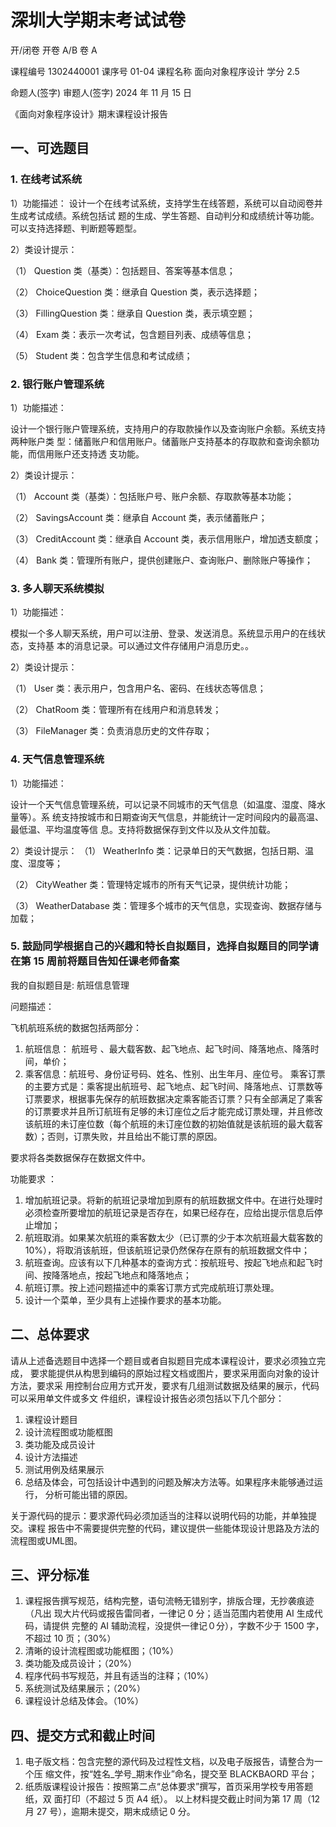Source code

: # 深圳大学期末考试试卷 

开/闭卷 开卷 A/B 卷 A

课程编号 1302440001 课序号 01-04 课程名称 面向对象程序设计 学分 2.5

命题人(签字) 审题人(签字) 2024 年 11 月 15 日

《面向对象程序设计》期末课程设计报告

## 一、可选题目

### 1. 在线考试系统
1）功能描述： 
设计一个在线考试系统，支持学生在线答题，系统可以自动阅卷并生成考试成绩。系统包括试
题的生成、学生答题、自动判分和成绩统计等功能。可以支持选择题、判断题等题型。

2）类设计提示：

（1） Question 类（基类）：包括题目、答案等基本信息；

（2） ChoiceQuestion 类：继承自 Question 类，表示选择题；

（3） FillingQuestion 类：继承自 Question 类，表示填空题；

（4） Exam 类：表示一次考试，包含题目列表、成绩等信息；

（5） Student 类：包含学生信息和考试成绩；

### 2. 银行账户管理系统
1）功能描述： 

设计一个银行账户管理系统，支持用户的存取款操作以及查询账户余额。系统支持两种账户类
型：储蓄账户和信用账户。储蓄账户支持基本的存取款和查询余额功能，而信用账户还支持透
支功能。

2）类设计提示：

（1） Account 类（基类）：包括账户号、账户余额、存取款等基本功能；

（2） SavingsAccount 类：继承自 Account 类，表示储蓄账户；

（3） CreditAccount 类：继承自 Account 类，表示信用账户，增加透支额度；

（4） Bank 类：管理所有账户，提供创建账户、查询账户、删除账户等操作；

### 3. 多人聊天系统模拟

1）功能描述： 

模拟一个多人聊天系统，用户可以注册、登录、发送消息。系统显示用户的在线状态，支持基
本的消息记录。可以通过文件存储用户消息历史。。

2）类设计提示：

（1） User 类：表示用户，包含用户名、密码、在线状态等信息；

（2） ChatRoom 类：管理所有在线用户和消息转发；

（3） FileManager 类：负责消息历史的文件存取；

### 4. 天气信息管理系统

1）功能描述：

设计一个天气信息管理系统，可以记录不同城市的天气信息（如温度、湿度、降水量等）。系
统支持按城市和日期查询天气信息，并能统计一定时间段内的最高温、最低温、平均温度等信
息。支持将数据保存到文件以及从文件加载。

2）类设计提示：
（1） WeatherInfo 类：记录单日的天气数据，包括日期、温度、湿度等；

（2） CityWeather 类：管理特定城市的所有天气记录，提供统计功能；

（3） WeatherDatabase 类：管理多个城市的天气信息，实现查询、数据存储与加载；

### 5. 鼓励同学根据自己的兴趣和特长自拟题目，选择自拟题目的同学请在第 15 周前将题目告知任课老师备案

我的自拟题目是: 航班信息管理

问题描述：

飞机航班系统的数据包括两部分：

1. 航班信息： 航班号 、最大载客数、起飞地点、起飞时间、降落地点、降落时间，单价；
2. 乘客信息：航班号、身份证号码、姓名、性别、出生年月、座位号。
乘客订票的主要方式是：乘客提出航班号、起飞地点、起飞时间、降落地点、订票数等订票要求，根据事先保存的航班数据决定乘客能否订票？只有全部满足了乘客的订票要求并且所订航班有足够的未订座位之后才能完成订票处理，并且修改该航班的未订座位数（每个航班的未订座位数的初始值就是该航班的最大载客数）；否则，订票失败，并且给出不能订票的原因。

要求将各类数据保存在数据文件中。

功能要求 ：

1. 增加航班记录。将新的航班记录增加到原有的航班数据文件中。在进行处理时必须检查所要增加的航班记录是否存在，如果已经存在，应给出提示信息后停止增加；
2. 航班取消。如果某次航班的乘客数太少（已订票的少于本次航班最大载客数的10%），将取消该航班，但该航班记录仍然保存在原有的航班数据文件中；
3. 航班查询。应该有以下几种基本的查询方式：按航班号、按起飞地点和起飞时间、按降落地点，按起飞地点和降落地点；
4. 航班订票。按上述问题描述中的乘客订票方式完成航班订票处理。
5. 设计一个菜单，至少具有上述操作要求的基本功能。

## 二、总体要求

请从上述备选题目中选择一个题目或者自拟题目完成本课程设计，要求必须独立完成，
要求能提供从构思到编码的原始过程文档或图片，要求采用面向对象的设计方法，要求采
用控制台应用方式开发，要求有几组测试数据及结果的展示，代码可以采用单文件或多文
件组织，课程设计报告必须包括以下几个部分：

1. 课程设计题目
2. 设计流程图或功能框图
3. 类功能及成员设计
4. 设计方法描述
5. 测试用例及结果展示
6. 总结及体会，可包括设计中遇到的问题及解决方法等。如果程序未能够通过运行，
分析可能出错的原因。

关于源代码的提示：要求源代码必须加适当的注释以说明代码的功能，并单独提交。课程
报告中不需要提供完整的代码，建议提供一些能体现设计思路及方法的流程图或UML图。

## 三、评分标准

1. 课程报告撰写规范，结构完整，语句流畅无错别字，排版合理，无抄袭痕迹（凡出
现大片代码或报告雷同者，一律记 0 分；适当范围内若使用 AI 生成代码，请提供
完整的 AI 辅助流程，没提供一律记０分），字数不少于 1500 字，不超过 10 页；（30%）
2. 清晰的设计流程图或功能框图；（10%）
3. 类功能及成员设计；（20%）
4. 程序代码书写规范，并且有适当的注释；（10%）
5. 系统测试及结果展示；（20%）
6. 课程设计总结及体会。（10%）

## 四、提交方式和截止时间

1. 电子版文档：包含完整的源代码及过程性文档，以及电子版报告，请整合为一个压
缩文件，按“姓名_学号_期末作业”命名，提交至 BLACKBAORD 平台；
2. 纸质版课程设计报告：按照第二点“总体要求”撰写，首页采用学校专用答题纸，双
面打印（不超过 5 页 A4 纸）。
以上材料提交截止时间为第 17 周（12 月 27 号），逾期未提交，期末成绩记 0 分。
::::::::::
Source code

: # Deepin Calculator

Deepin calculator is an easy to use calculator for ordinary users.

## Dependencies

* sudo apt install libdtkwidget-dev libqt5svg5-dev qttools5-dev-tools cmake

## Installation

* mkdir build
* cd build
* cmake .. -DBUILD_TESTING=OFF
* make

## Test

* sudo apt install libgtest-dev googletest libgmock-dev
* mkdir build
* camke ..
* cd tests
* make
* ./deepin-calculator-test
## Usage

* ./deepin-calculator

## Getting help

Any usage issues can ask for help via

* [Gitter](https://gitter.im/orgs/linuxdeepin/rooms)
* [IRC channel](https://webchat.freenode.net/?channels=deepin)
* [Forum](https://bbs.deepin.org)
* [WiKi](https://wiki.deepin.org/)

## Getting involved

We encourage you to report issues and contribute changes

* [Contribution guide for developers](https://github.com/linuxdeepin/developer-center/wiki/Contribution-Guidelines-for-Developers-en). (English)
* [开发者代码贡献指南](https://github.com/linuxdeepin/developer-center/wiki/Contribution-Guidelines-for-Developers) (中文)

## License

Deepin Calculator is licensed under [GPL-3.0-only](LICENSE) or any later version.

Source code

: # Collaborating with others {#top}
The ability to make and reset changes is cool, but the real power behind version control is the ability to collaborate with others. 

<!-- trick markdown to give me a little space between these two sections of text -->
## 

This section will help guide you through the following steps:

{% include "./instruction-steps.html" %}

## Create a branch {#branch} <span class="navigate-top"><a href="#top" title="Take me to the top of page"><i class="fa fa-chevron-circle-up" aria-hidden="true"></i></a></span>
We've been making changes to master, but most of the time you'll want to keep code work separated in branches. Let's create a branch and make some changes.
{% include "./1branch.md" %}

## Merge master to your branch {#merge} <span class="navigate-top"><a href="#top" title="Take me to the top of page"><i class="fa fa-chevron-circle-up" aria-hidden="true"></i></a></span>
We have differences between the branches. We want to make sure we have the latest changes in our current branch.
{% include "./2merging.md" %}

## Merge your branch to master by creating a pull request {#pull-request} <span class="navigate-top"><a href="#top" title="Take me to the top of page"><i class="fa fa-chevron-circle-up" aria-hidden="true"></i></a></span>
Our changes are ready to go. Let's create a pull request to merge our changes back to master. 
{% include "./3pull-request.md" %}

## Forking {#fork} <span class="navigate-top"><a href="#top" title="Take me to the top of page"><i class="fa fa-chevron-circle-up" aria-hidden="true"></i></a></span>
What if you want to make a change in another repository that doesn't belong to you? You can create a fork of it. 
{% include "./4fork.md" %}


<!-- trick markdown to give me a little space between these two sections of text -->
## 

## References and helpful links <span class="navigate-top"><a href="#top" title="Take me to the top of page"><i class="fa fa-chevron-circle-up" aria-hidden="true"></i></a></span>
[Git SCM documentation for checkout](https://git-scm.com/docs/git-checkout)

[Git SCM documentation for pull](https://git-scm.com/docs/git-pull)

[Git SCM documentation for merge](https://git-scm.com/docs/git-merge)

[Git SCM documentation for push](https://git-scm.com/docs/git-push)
::::::::::
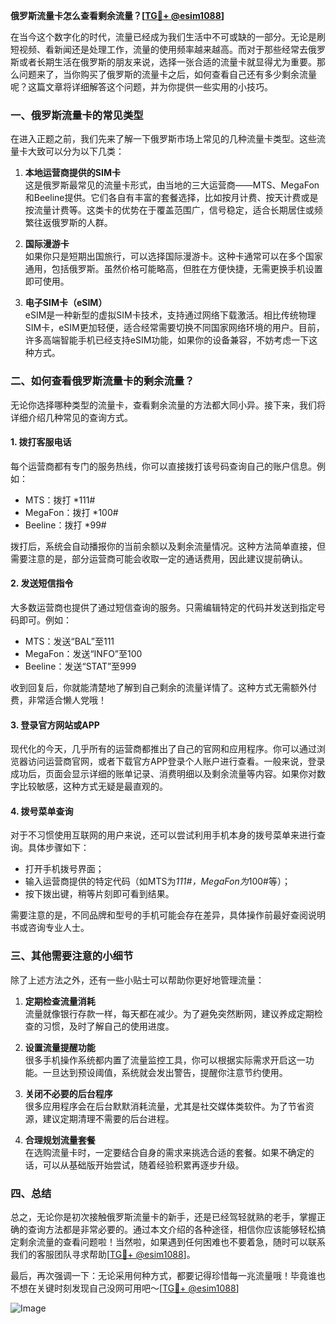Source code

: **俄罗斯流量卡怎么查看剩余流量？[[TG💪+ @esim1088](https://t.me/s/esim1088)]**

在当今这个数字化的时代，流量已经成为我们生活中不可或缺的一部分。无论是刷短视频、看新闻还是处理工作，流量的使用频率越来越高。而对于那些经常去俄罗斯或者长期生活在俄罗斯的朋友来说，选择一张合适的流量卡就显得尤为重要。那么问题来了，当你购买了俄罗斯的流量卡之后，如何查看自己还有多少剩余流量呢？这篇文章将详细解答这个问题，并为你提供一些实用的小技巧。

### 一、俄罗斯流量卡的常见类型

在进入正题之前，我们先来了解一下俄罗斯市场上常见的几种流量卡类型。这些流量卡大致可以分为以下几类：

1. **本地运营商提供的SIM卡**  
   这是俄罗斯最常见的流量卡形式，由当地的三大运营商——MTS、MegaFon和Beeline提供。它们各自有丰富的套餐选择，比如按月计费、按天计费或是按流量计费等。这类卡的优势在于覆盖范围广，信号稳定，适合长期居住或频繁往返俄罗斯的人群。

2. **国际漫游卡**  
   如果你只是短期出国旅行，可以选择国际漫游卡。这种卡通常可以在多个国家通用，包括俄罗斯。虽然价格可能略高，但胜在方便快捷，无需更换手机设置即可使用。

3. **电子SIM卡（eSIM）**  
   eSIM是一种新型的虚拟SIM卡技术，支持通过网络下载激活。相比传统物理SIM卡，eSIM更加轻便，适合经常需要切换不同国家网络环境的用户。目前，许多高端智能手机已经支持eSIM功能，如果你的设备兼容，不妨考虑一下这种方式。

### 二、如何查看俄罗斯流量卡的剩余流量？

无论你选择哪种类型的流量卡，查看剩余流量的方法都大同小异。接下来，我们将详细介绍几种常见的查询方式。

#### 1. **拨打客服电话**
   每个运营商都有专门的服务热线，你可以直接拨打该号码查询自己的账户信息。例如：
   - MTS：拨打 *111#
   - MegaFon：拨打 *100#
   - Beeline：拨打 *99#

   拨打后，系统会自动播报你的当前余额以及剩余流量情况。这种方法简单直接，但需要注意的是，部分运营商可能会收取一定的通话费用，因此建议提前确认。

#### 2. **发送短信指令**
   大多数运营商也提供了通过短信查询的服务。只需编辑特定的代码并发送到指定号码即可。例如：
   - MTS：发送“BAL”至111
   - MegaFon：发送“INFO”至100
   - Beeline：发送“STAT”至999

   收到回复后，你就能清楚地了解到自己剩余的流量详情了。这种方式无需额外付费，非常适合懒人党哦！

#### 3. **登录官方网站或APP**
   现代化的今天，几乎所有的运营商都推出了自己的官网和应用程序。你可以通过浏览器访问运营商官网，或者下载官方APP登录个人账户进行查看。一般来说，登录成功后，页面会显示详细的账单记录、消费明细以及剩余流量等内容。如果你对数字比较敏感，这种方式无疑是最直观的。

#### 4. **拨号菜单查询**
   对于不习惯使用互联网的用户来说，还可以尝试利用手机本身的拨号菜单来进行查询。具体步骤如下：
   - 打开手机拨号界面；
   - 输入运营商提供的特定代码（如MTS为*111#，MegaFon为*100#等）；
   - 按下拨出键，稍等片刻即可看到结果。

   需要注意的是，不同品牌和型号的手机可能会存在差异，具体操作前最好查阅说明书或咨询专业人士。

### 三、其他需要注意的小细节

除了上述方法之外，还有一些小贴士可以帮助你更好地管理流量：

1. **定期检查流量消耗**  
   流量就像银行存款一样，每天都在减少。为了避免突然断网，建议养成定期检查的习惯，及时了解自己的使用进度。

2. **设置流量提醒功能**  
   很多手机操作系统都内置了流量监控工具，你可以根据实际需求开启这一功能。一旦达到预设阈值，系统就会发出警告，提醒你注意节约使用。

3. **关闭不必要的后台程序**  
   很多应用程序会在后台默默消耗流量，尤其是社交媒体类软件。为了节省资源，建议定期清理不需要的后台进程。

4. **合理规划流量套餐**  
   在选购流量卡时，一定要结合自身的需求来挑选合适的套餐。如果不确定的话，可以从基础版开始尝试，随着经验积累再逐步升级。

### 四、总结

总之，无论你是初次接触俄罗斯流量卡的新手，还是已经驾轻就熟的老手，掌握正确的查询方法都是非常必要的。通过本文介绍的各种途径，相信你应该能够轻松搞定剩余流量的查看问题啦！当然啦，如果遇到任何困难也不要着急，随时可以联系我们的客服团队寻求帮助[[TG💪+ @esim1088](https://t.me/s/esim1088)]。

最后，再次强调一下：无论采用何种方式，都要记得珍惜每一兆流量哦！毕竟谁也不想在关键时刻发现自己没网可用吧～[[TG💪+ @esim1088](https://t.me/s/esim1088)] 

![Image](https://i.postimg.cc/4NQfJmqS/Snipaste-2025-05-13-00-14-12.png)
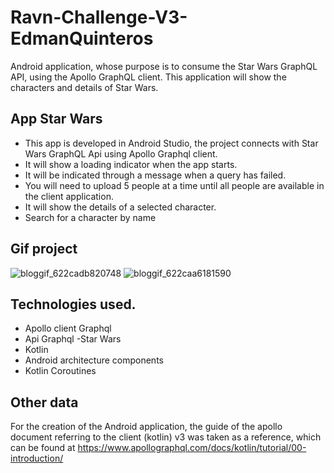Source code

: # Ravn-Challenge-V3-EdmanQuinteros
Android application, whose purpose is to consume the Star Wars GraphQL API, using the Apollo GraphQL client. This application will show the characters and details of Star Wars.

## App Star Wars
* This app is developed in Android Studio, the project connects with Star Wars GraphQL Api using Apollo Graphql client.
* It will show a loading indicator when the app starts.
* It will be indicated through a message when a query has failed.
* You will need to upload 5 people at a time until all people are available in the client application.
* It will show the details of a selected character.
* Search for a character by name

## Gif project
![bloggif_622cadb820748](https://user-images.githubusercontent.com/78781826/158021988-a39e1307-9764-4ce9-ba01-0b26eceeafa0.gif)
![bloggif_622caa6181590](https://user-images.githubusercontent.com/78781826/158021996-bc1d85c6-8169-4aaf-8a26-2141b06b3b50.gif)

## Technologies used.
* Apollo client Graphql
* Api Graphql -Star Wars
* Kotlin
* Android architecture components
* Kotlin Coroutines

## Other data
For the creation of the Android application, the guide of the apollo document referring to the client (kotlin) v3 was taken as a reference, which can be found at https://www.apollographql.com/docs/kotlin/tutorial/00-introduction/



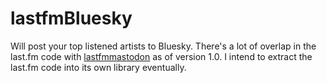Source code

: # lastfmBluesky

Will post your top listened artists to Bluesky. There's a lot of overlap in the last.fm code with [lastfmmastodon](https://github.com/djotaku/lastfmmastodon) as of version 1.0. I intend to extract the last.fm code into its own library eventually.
::::::::::
Taking the entries above, write out exactly the lines starting with the line containing "型：储蓄账户和信用账户。储蓄" and going on through the line containing "完整的 AI 辅助流程，没提供一律记０分），字数不少于", both included, and nothing else.

SOLUTION TO THIS PROBLEM:
型：储蓄账户和信用账户。储蓄账户支持基本的存取款和查询余额功能，而信用账户还支持透
支功能。

2）类设计提示：

（1） Account 类（基类）：包括账户号、账户余额、存取款等基本功能；

（2） SavingsAccount 类：继承自 Account 类，表示储蓄账户；

（3） CreditAccount 类：继承自 Account 类，表示信用账户，增加透支额度；

（4） Bank 类：管理所有账户，提供创建账户、查询账户、删除账户等操作；

### 3. 多人聊天系统模拟

1）功能描述： 

模拟一个多人聊天系统，用户可以注册、登录、发送消息。系统显示用户的在线状态，支持基
本的消息记录。可以通过文件存储用户消息历史。。

2）类设计提示：

（1） User 类：表示用户，包含用户名、密码、在线状态等信息；

（2） ChatRoom 类：管理所有在线用户和消息转发；

（3） FileManager 类：负责消息历史的文件存取；

### 4. 天气信息管理系统

1）功能描述：

设计一个天气信息管理系统，可以记录不同城市的天气信息（如温度、湿度、降水量等）。系
统支持按城市和日期查询天气信息，并能统计一定时间段内的最高温、最低温、平均温度等信
息。支持将数据保存到文件以及从文件加载。

2）类设计提示：
（1） WeatherInfo 类：记录单日的天气数据，包括日期、温度、湿度等；

（2） CityWeather 类：管理特定城市的所有天气记录，提供统计功能；

（3） WeatherDatabase 类：管理多个城市的天气信息，实现查询、数据存储与加载；

### 5. 鼓励同学根据自己的兴趣和特长自拟题目，选择自拟题目的同学请在第 15 周前将题目告知任课老师备案

我的自拟题目是: 航班信息管理

问题描述：

飞机航班系统的数据包括两部分：

1. 航班信息： 航班号 、最大载客数、起飞地点、起飞时间、降落地点、降落时间，单价；
2. 乘客信息：航班号、身份证号码、姓名、性别、出生年月、座位号。
乘客订票的主要方式是：乘客提出航班号、起飞地点、起飞时间、降落地点、订票数等订票要求，根据事先保存的航班数据决定乘客能否订票？只有全部满足了乘客的订票要求并且所订航班有足够的未订座位之后才能完成订票处理，并且修改该航班的未订座位数（每个航班的未订座位数的初始值就是该航班的最大载客数）；否则，订票失败，并且给出不能订票的原因。

要求将各类数据保存在数据文件中。

功能要求 ：

1. 增加航班记录。将新的航班记录增加到原有的航班数据文件中。在进行处理时必须检查所要增加的航班记录是否存在，如果已经存在，应给出提示信息后停止增加；
2. 航班取消。如果某次航班的乘客数太少（已订票的少于本次航班最大载客数的10%），将取消该航班，但该航班记录仍然保存在原有的航班数据文件中；
3. 航班查询。应该有以下几种基本的查询方式：按航班号、按起飞地点和起飞时间、按降落地点，按起飞地点和降落地点；
4. 航班订票。按上述问题描述中的乘客订票方式完成航班订票处理。
5. 设计一个菜单，至少具有上述操作要求的基本功能。

## 二、总体要求

请从上述备选题目中选择一个题目或者自拟题目完成本课程设计，要求必须独立完成，
要求能提供从构思到编码的原始过程文档或图片，要求采用面向对象的设计方法，要求采
用控制台应用方式开发，要求有几组测试数据及结果的展示，代码可以采用单文件或多文
件组织，课程设计报告必须包括以下几个部分：

1. 课程设计题目
2. 设计流程图或功能框图
3. 类功能及成员设计
4. 设计方法描述
5. 测试用例及结果展示
6. 总结及体会，可包括设计中遇到的问题及解决方法等。如果程序未能够通过运行，
分析可能出错的原因。

关于源代码的提示：要求源代码必须加适当的注释以说明代码的功能，并单独提交。课程
报告中不需要提供完整的代码，建议提供一些能体现设计思路及方法的流程图或UML图。

## 三、评分标准

1. 课程报告撰写规范，结构完整，语句流畅无错别字，排版合理，无抄袭痕迹（凡出
现大片代码或报告雷同者，一律记 0 分；适当范围内若使用 AI 生成代码，请提供
完整的 AI 辅助流程，没提供一律记０分），字数不少于 1500 字，不超过 10 页；（30%）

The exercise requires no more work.